ACTIVITY: Return each line of the listing below, unchanged, and omit the images.

Top of TASK DATA

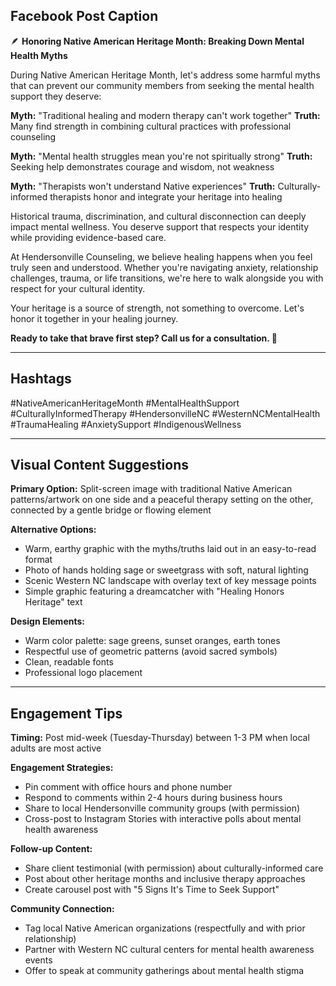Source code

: ## Facebook Post Caption

🪶 **Honoring Native American Heritage Month: Breaking Down Mental Health Myths**

During Native American Heritage Month, let's address some harmful myths that can prevent our community members from seeking the mental health support they deserve:

**Myth:** "Traditional healing and modern therapy can't work together"
**Truth:** Many find strength in combining cultural practices with professional counseling

**Myth:** "Mental health struggles mean you're not spiritually strong"
**Truth:** Seeking help demonstrates courage and wisdom, not weakness

**Myth:** "Therapists won't understand Native experiences"
**Truth:** Culturally-informed therapists honor and integrate your heritage into healing

Historical trauma, discrimination, and cultural disconnection can deeply impact mental wellness. You deserve support that respects your identity while providing evidence-based care.

At Hendersonville Counseling, we believe healing happens when you feel truly seen and understood. Whether you're navigating anxiety, relationship challenges, trauma, or life transitions, we're here to walk alongside you with respect for your cultural identity.

Your heritage is a source of strength, not something to overcome. Let's honor it together in your healing journey.

**Ready to take that brave first step? Call us for a consultation. 💙**

---

## Hashtags
#NativeAmericanHeritageMonth #MentalHealthSupport #CulturallyInformedTherapy #HendersonvilleNC #WesternNCMentalHealth #TraumaHealing #AnxietySupport #IndigenousWellness

---

## Visual Content Suggestions

**Primary Option:** Split-screen image with traditional Native American patterns/artwork on one side and a peaceful therapy setting on the other, connected by a gentle bridge or flowing element

**Alternative Options:**
- Warm, earthy graphic with the myths/truths laid out in an easy-to-read format
- Photo of hands holding sage or sweetgrass with soft, natural lighting
- Scenic Western NC landscape with overlay text of key message points
- Simple graphic featuring a dreamcatcher with "Healing Honors Heritage" text

**Design Elements:**
- Warm color palette: sage greens, sunset oranges, earth tones
- Respectful use of geometric patterns (avoid sacred symbols)
- Clean, readable fonts
- Professional logo placement

---

## Engagement Tips

**Timing:** Post mid-week (Tuesday-Thursday) between 1-3 PM when local adults are most active

**Engagement Strategies:**
- Pin comment with office hours and phone number
- Respond to comments within 2-4 hours during business hours
- Share to local Hendersonville community groups (with permission)
- Cross-post to Instagram Stories with interactive polls about mental health awareness

**Follow-up Content:**
- Share client testimonial (with permission) about culturally-informed care
- Post about other heritage months and inclusive therapy approaches
- Create carousel post with "5 Signs It's Time to Seek Support"

**Community Connection:**
- Tag local Native American organizations (respectfully and with prior relationship)
- Partner with Western NC cultural centers for mental health awareness events
- Offer to speak at community gatherings about mental health stigma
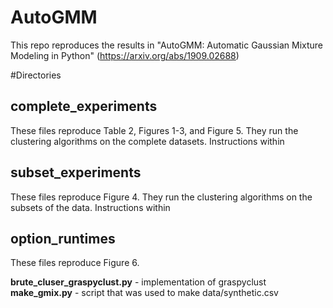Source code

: # AutoGMM
This repo reproduces the results in "AutoGMM: Automatic Gaussian Mixture Modeling in Python" (https://arxiv.org/abs/1909.02688)



#Directories
## complete_experiments
These files reproduce Table 2, Figures 1-3, and Figure 5. They run the clustering algorithms on the complete datasets. Instructions within

## subset_experiments
These files reproduce Figure 4. They run the clustering algorithms on the subsets of the data. Instructions within

## option_runtimes

These files reproduce Figure 6.

**brute_cluser_graspyclust.py** - implementation of graspyclust \
**make_gmix.py** - script that was used to make data/synthetic.csv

Bottom of TASK DATA

SOLUTION TO THE PROBLEM:
Source code

: ## Facebook Post Caption

🪶 **Honoring Native American Heritage Month: Breaking Down Mental Health Myths**

During Native American Heritage Month, let's address some harmful myths that can prevent our community members from seeking the mental health support they deserve:

**Myth:** "Traditional healing and modern therapy can't work together"
**Truth:** Many find strength in combining cultural practices with professional counseling

**Myth:** "Mental health struggles mean you're not spiritually strong"
**Truth:** Seeking help demonstrates courage and wisdom, not weakness

**Myth:** "Therapists won't understand Native experiences"
**Truth:** Culturally-informed therapists honor and integrate your heritage into healing

Historical trauma, discrimination, and cultural disconnection can deeply impact mental wellness. You deserve support that respects your identity while providing evidence-based care.

At Hendersonville Counseling, we believe healing happens when you feel truly seen and understood. Whether you're navigating anxiety, relationship challenges, trauma, or life transitions, we're here to walk alongside you with respect for your cultural identity.

Your heritage is a source of strength, not something to overcome. Let's honor it together in your healing journey.

**Ready to take that brave first step? Call us for a consultation. 💙**

---

## Hashtags
#NativeAmericanHeritageMonth #MentalHealthSupport #CulturallyInformedTherapy #HendersonvilleNC #WesternNCMentalHealth #TraumaHealing #AnxietySupport #IndigenousWellness

---

## Visual Content Suggestions

**Primary Option:** Split-screen image with traditional Native American patterns/artwork on one side and a peaceful therapy setting on the other, connected by a gentle bridge or flowing element

**Alternative Options:**
- Warm, earthy graphic with the myths/truths laid out in an easy-to-read format
- Photo of hands holding sage or sweetgrass with soft, natural lighting
- Scenic Western NC landscape with overlay text of key message points
- Simple graphic featuring a dreamcatcher with "Healing Honors Heritage" text

**Design Elements:**
- Warm color palette: sage greens, sunset oranges, earth tones
- Respectful use of geometric patterns (avoid sacred symbols)
- Clean, readable fonts
- Professional logo placement

---

## Engagement Tips

**Timing:** Post mid-week (Tuesday-Thursday) between 1-3 PM when local adults are most active

**Engagement Strategies:**
- Pin comment with office hours and phone number
- Respond to comments within 2-4 hours during business hours
- Share to local Hendersonville community groups (with permission)
- Cross-post to Instagram Stories with interactive polls about mental health awareness

**Follow-up Content:**
- Share client testimonial (with permission) about culturally-informed care
- Post about other heritage months and inclusive therapy approaches
- Create carousel post with "5 Signs It's Time to Seek Support"

**Community Connection:**
- Tag local Native American organizations (respectfully and with prior relationship)
- Partner with Western NC cultural centers for mental health awareness events
- Offer to speak at community gatherings about mental health stigma
Source code

: # AutoGMM
This repo reproduces the results in "AutoGMM: Automatic Gaussian Mixture Modeling in Python" (https://arxiv.org/abs/1909.02688)



#Directories
## complete_experiments
These files reproduce Table 2, Figures 1-3, and Figure 5. They run the clustering algorithms on the complete datasets. Instructions within

## subset_experiments
These files reproduce Figure 4. They run the clustering algorithms on the subsets of the data. Instructions within

## option_runtimes

These files reproduce Figure 6.

**brute_cluser_graspyclust.py** - implementation of graspyclust \
**make_gmix.py** - script that was used to make data/synthetic.csv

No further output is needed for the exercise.